In the preferred embodiment of the invention to be described below, the first coupling is disposed outwardly with respect to the second coupling.
Preferably, the couplings are defined by ratchet formations acting between the locking element and the valve element for substantially unidirectional outward movement of the locking element with respect to the housing. Advantageously, the ratchet formations provide reliable movement between the locking element and the valve element.
Preferably, the valve element is movable with respect to the housing along an axis, the locking element is movable axially with respect to the housing in response to said axial movement of the valve element, and the couplings comprise axially-spaced engaging formations acting between the locking element and the valve element. Advantageously, axial movement simplifies and so improves the reliability of the closure.
Preferably, following engagement between the locking element and the valve element at the first coupling, outward movement of the valve element moves the locking element to a position within the housing in which further outward movement of the locking element with respect to the housing is limited in extent.

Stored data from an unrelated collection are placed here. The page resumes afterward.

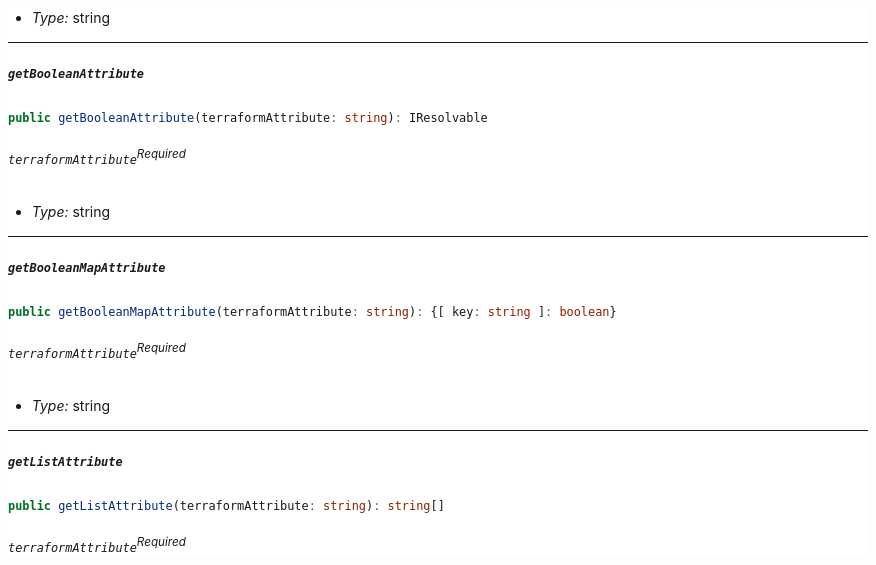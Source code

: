 - *Type:* string

---

##### `getBooleanAttribute` <a name="getBooleanAttribute" id="@cdktf/provider-databricks.dataDatabricksCleanRoomAssetRevisionsCleanRoomAssets.DataDatabricksCleanRoomAssetRevisionsCleanRoomAssets.getBooleanAttribute"></a>

```typescript
public getBooleanAttribute(terraformAttribute: string): IResolvable
```

###### `terraformAttribute`<sup>Required</sup> <a name="terraformAttribute" id="@cdktf/provider-databricks.dataDatabricksCleanRoomAssetRevisionsCleanRoomAssets.DataDatabricksCleanRoomAssetRevisionsCleanRoomAssets.getBooleanAttribute.parameter.terraformAttribute"></a>

- *Type:* string

---

##### `getBooleanMapAttribute` <a name="getBooleanMapAttribute" id="@cdktf/provider-databricks.dataDatabricksCleanRoomAssetRevisionsCleanRoomAssets.DataDatabricksCleanRoomAssetRevisionsCleanRoomAssets.getBooleanMapAttribute"></a>

```typescript
public getBooleanMapAttribute(terraformAttribute: string): {[ key: string ]: boolean}
```

###### `terraformAttribute`<sup>Required</sup> <a name="terraformAttribute" id="@cdktf/provider-databricks.dataDatabricksCleanRoomAssetRevisionsCleanRoomAssets.DataDatabricksCleanRoomAssetRevisionsCleanRoomAssets.getBooleanMapAttribute.parameter.terraformAttribute"></a>

- *Type:* string

---

##### `getListAttribute` <a name="getListAttribute" id="@cdktf/provider-databricks.dataDatabricksCleanRoomAssetRevisionsCleanRoomAssets.DataDatabricksCleanRoomAssetRevisionsCleanRoomAssets.getListAttribute"></a>

```typescript
public getListAttribute(terraformAttribute: string): string[]
```

###### `terraformAttribute`<sup>Required</sup> <a name="terraformAttribute" id="@cdktf/provider-databricks.dataDatabricksCleanRoomAssetRevisionsCleanRoomAssets.DataDatabricksCleanRoomAssetRevisionsCleanRoomAssets.getListAttribute.parameter.terraformAttribute"></a>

Preferably, following engagement between the locking element and the valve element at the second coupling, further outward movement of the locking element is limited by encountering a stop formation fixed relative to the housing.
Preferably, following engagement between the locking element and the valve element at the first coupling, outward movement of the valve element moves the locking element to a position within the housing in which inward movement of the locking element with respect to the housing is limited in extent.
Preferably, upon moving outwardly with the valve element, the locking element passes a ratchet formation that restrains inward movement of the locking element. The ratchet formation may be a shoulder fixed relative to the housing.
Preferably, the locking element comprises an opposed formation arranged to engage with the ratchet formation.
Preferably, following movement of the valve element from the open state into the closed state, the locking element lies between opposed limit formations disposed respectively outward of an outer end and inward of an inner end of the locking element.
Preferably, the limit formations comprise the stop formation and the ratchet formation.
Preferably, the couplings comprise resilient snap-fit formations engageable by relative sliding movement of the valve element with respect to the locking element.
Preferably, the couplings comprise first and second coupling components on the locking element that are engageable successively by a coupling component on the valve element upon successive opening strokes of the valve element.
Of course, the inventive concept extends to a pressure vessel such as a keg, supplied with or fitted with the closure of the invention.
The first and second embodiments of the present invention relate to a keg closure functionally and in key dimensions with existing keg closures known in the art as ‘Flat Type’, ‘Type A’ or ‘Flat Type A’ keg closures. As such, dispensing or filling heads suitable for use with such ‘Flat Type A’ keg closures can also be used in conjunction with the closure of the first and second embodiments of the present invention.